First, we need to import the necessary libraries for this lab. We will be using numpy for numerical calculations, matplotlib for visualizations, and scikit-learn for covariance estimation.

import numpy as np
import matplotlib.pyplot as plt
from scipy.linalg import toeplitz, cholesky
from sklearn.covariance import LedoitWolf, OAS

Generate Data

Next, we will generate Gaussian distributed data with a covariance matrix that follows an AR(1) process. We will use toeplitz and cholesky functions from scipy.linalg to generate the covariance matrix.

np.random.seed(0)

n_features = 100
r = 0.1
real_cov = toeplitz(r ** np.arange(n_features))
coloring_matrix = cholesky(real_cov)

Compute MSE and Shrinkage

We will compare the Ledoit-Wolf and OAS methods using the simulated data. We will compute the mean squared error (MSE) and shrinkage of both methods.

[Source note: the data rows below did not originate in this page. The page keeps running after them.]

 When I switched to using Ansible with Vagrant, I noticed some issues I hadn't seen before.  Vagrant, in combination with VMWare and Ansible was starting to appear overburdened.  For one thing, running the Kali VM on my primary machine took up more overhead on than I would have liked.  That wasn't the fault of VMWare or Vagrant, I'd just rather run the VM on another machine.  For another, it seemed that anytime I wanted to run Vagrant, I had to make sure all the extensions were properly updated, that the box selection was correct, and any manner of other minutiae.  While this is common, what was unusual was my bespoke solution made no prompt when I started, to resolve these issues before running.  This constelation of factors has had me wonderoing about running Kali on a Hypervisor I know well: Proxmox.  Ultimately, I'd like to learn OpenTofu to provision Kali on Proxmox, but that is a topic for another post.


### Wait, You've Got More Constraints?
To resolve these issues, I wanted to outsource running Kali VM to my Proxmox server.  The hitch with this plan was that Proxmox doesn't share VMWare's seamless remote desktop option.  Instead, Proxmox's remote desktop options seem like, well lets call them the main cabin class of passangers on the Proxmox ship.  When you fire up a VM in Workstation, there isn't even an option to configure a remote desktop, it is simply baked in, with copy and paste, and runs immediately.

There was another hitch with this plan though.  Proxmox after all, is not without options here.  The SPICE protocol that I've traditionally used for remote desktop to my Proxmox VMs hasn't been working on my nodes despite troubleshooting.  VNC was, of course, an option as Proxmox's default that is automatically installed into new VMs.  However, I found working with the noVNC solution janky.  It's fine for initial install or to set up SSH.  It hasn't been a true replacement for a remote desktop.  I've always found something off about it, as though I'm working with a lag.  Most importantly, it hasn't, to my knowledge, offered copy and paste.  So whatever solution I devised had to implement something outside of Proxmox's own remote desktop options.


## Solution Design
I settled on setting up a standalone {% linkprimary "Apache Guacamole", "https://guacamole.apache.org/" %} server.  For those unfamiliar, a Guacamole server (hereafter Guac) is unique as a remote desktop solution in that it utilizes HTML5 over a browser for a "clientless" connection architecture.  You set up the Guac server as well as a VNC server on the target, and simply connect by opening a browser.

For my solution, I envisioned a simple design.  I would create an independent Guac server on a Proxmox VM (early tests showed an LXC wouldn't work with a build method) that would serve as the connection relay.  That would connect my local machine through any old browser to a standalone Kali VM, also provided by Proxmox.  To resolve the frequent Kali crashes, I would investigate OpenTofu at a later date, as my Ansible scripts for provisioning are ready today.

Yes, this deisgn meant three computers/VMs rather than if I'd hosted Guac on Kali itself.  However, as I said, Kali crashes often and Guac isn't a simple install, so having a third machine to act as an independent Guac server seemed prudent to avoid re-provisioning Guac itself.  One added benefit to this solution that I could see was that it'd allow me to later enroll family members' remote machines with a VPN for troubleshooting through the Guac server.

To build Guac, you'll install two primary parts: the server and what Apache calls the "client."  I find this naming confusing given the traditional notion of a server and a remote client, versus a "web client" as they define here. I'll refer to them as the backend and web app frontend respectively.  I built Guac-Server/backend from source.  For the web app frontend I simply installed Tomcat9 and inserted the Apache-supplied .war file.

n_samples_range = np.arange(6, 31, 1)
repeat = 100
lw_mse = np.zeros((n_samples_range.size, repeat))
oa_mse = np.zeros((n_samples_range.size, repeat))
lw_shrinkage = np.zeros((n_samples_range.size, repeat))
oa_shrinkage = np.zeros((n_samples_range.size, repeat))

for i, n_samples in enumerate(n_samples_range):
    for j in range(repeat):
        X = np.dot(np.random.normal(size=(n_samples, n_features)), coloring_matrix.T)

        lw = LedoitWolf(store_precision=False, assume_centered=True)
        lw.fit(X)
        lw_mse[i, j] = lw.error_norm(real_cov, scaling=False)
        lw_shrinkage[i, j] = lw.shrinkage_

        oa = OAS(store_precision=False, assume_centered=True)
        oa.fit(X)
        oa_mse[i, j] = oa.error_norm(real_cov, scaling=False)
        oa_shrinkage[i, j] = oa.shrinkage_

Plot Results

Finally, we will plot the results to compare the MSE and shrinkage of the Ledoit-Wolf and OAS methods.

plt.subplot(2, 1, 1)
plt.errorbar(
    n_samples_range,
    lw_mse.mean(1),
    yerr=lw_mse.std(1),
    label="Ledoit-Wolf",
    color="navy",
    lw=2,
)
plt.errorbar(
    n_samples_range,
    oa_mse.mean(1),
    yerr=oa_mse.std(1),
    label="OAS",
    color="darkorange",
    lw=2,
)
plt.ylabel("Squared error")
plt.legend(loc="upper right")
plt.title("Comparison of covariance estimators")
plt.xlim(5, 31)

plt.subplot(2, 1, 2)
plt.errorbar(
    n_samples_range,
    lw_shrinkage.mean(1),
    yerr=lw_shrinkage.std(1),
    label="Ledoit-Wolf",
    color="navy",
    lw=2,
)
plt.errorbar(
    n_samples_range,
    oa_shrinkage.mean(1),
    yerr=oa_shrinkage.std(1),
    label="OAS",
    color="darkorange",
    lw=2,
)
plt.xlabel("n_samples")
plt.ylabel("Shrinkage")
plt.legend(loc="lower right")
plt.ylim(plt.ylim()[0], 1.0 + (plt.ylim()[1] - plt.ylim()[0]) / 10.0)
plt.xlim(5, 31)

plt.show()

Summary

In this lab, we compared the Ledoit-Wolf and OAS methods for covariance estimation using Gaussian distributed data. We plotted the MSE and shrinkage of both methods and found that the OAS method has better convergence under the assumption that the data are Gaussian.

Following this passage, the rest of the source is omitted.